Problem details →
Write out every line below that includes the word "request".

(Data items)
▼▼▼
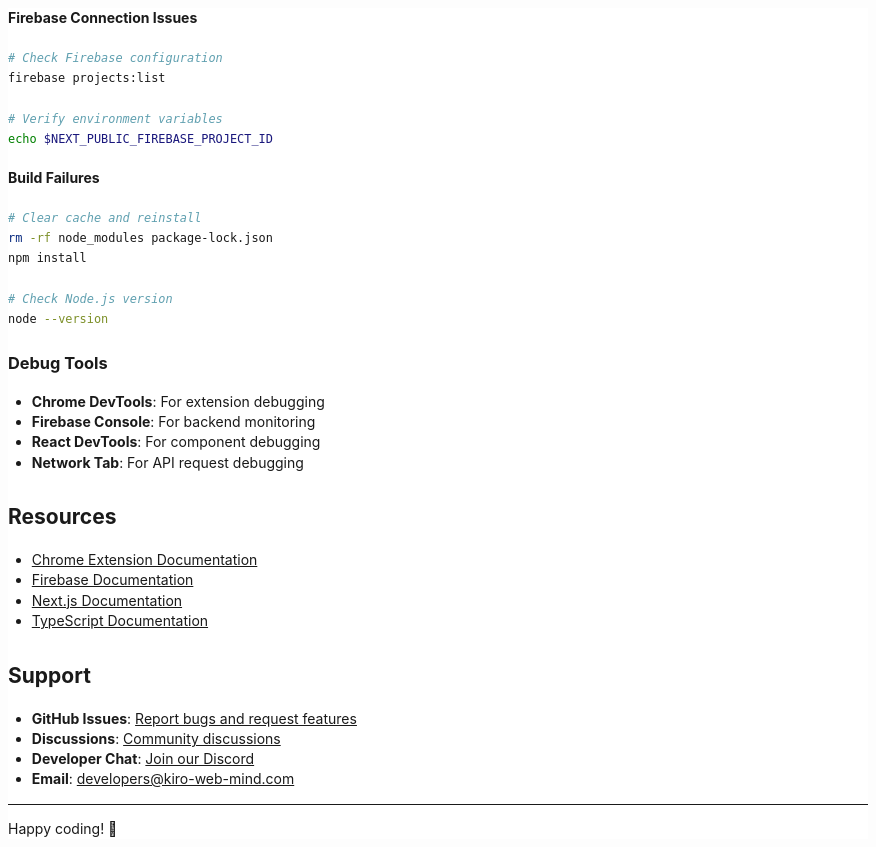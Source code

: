 #### Firebase Connection Issues
```bash
# Check Firebase configuration
firebase projects:list

# Verify environment variables
echo $NEXT_PUBLIC_FIREBASE_PROJECT_ID
```

#### Build Failures
```bash
# Clear cache and reinstall
rm -rf node_modules package-lock.json
npm install

# Check Node.js version
node --version
```

### Debug Tools

- **Chrome DevTools**: For extension debugging
- **Firebase Console**: For backend monitoring
- **React DevTools**: For component debugging
- **Network Tab**: For API request debugging

## Resources

- [Chrome Extension Documentation](https://developer.chrome.com/docs/extensions/)
- [Firebase Documentation](https://firebase.google.com/docs)
- [Next.js Documentation](https://nextjs.org/docs)
- [TypeScript Documentation](https://www.typescriptlang.org/docs/)

## Support

- **GitHub Issues**: [Report bugs and request features](https://github.com/your-org/kiro-web-mind/issues)
- **Discussions**: [Community discussions](https://github.com/your-org/kiro-web-mind/discussions)
- **Developer Chat**: [Join our Discord](https://discord.gg/kiro-web-mind)
- **Email**: developers@kiro-web-mind.com

---

Happy coding! 🚀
▲▲▲
The completed task →
- **Network Tab**: For API request debugging
- **GitHub Issues**: [Report bugs and request features](https://github.com/your-org/kiro-web-mind/issues)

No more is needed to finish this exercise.